Data extracted from a collection:
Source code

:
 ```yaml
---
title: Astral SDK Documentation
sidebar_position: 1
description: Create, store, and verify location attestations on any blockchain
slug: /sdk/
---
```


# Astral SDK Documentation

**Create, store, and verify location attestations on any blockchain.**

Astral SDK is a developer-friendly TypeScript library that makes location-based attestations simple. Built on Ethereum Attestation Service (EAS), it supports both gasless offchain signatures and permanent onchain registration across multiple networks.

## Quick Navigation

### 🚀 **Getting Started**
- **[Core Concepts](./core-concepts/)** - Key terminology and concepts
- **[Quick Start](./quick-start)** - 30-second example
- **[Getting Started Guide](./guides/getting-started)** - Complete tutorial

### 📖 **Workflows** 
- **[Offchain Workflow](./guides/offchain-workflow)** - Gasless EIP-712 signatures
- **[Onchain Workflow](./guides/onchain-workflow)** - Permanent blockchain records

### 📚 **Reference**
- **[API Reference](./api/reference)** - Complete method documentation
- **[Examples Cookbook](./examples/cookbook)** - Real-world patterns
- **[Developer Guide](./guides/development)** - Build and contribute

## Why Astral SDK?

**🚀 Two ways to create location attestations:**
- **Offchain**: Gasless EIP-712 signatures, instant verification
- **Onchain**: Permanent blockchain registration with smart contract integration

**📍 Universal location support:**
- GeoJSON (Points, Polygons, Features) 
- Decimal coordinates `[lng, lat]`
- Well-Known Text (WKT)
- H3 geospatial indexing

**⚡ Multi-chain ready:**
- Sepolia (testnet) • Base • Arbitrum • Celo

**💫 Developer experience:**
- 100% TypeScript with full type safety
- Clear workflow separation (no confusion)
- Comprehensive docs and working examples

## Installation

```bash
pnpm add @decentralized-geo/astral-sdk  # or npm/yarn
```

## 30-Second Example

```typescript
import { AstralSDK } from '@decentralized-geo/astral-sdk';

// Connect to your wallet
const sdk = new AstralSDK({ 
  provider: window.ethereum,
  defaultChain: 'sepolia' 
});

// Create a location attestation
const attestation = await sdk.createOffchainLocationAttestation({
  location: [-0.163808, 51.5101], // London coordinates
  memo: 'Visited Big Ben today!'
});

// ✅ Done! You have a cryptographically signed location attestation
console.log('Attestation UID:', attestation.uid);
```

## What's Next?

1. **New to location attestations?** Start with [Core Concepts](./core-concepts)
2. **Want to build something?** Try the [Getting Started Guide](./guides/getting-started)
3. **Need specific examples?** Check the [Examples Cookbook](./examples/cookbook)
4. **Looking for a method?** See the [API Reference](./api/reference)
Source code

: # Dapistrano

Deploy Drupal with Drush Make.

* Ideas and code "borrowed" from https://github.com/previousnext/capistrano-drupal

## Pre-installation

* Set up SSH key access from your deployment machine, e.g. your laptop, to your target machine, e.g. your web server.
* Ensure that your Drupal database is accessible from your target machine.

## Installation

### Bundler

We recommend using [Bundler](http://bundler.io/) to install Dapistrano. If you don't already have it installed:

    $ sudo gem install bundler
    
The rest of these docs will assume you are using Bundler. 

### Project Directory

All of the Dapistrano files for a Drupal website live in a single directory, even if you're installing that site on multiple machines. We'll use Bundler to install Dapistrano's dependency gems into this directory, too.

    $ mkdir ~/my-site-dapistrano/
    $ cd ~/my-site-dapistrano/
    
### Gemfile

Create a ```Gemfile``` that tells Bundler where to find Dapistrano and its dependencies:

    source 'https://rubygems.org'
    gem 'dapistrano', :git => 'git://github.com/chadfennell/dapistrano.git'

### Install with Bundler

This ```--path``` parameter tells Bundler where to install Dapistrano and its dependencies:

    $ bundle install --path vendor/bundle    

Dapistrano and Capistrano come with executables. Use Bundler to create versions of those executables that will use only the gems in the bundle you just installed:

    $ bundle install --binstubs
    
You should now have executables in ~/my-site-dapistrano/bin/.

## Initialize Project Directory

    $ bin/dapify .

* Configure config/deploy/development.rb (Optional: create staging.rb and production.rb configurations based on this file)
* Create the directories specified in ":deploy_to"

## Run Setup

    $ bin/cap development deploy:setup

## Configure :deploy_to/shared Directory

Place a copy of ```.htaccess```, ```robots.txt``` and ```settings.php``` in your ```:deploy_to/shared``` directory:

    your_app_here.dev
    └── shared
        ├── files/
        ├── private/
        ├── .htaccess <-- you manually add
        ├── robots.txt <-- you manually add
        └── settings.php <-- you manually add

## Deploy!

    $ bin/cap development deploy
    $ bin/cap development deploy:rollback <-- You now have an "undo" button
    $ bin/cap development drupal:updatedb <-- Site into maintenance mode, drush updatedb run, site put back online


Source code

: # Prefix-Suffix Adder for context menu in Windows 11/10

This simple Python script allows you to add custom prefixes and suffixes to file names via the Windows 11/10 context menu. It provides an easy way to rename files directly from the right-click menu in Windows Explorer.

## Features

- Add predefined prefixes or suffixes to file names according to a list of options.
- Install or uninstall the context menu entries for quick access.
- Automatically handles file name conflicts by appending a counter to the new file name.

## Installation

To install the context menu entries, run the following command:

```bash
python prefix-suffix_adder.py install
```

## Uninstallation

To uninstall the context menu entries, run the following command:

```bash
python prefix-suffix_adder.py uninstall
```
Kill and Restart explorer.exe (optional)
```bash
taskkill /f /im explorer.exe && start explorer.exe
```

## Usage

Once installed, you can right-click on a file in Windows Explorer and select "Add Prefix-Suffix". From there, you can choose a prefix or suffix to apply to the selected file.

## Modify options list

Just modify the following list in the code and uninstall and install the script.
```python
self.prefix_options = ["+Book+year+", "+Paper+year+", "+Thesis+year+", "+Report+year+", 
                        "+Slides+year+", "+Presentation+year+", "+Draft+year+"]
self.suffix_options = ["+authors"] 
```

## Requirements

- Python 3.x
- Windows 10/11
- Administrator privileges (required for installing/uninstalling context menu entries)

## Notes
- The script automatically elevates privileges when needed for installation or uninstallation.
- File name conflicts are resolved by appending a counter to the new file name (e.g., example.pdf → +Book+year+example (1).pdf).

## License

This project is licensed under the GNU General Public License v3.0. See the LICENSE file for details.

* About this exercise *
Determine how many lines of the data above contain the string "target", and give the result with nothing else.

* Solution to the problem *
2